+++ DATA
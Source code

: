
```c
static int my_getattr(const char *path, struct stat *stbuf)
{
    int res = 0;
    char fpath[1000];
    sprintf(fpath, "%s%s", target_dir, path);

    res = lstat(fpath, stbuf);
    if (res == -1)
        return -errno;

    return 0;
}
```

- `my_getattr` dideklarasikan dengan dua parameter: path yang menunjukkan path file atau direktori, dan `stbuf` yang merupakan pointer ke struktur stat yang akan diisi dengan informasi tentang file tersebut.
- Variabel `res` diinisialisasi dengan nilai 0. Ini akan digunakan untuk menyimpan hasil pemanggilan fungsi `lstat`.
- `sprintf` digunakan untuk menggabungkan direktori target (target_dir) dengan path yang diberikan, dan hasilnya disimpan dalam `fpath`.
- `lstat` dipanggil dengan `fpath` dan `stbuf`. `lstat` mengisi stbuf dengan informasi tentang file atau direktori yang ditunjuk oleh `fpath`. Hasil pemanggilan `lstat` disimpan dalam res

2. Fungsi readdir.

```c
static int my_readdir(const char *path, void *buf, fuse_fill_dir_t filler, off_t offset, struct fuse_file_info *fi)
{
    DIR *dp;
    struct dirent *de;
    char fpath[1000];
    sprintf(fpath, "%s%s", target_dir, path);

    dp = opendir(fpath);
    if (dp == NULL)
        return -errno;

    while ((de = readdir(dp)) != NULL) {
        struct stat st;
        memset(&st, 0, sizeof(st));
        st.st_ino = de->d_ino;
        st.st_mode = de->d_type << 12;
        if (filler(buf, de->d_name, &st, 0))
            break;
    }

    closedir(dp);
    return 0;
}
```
++++++
+++ DATA
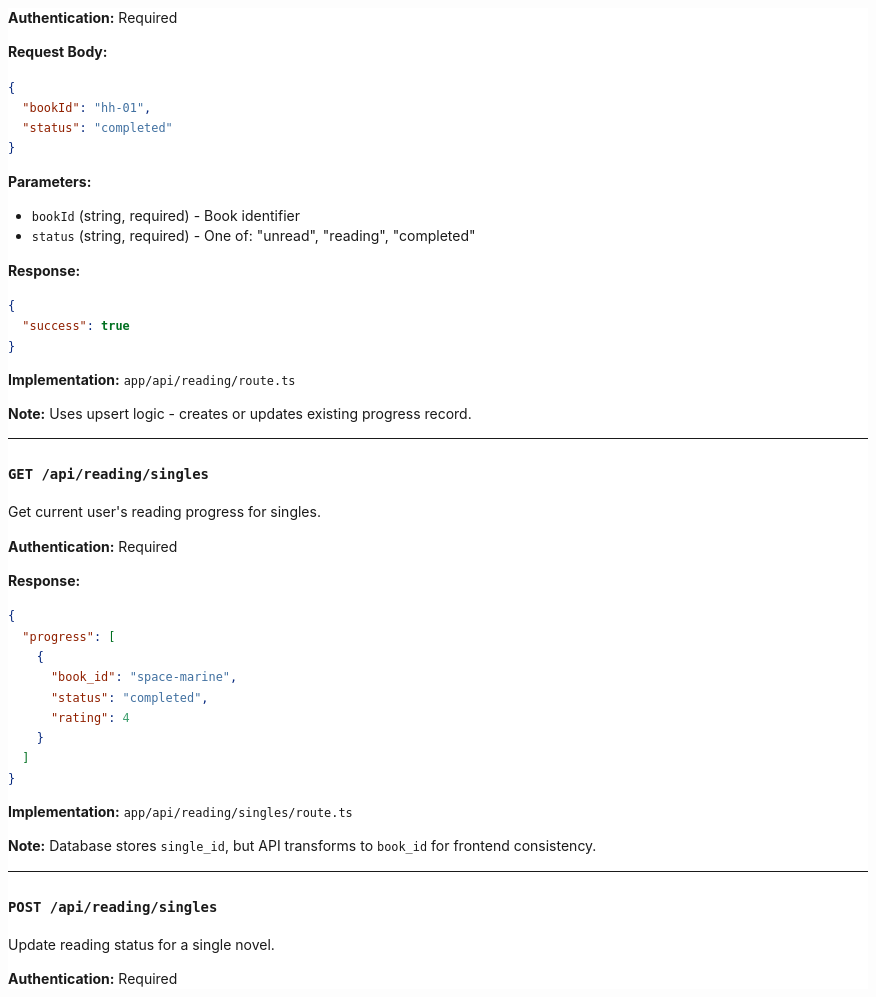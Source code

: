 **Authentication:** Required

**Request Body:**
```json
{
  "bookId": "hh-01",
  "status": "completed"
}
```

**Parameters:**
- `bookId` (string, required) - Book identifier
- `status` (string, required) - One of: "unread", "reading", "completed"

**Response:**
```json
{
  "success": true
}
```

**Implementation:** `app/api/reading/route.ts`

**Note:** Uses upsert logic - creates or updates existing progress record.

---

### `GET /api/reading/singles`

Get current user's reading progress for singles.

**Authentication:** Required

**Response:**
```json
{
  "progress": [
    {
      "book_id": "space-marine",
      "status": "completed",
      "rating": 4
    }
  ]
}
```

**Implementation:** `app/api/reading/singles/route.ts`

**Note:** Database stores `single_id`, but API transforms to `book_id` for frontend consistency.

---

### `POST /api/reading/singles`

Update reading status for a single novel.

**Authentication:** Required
++++++
#### [AIM OF THE TASK]
Scan the data above and copy each line containing the word "untuk".

#### [RESPONSE AREA]
- Variabel `res` diinisialisasi dengan nilai 0. Ini akan digunakan untuk menyimpan hasil pemanggilan fungsi `lstat`.
- `sprintf` digunakan untuk menggabungkan direktori target (target_dir) dengan path yang diberikan, dan hasilnya disimpan dalam `fpath`.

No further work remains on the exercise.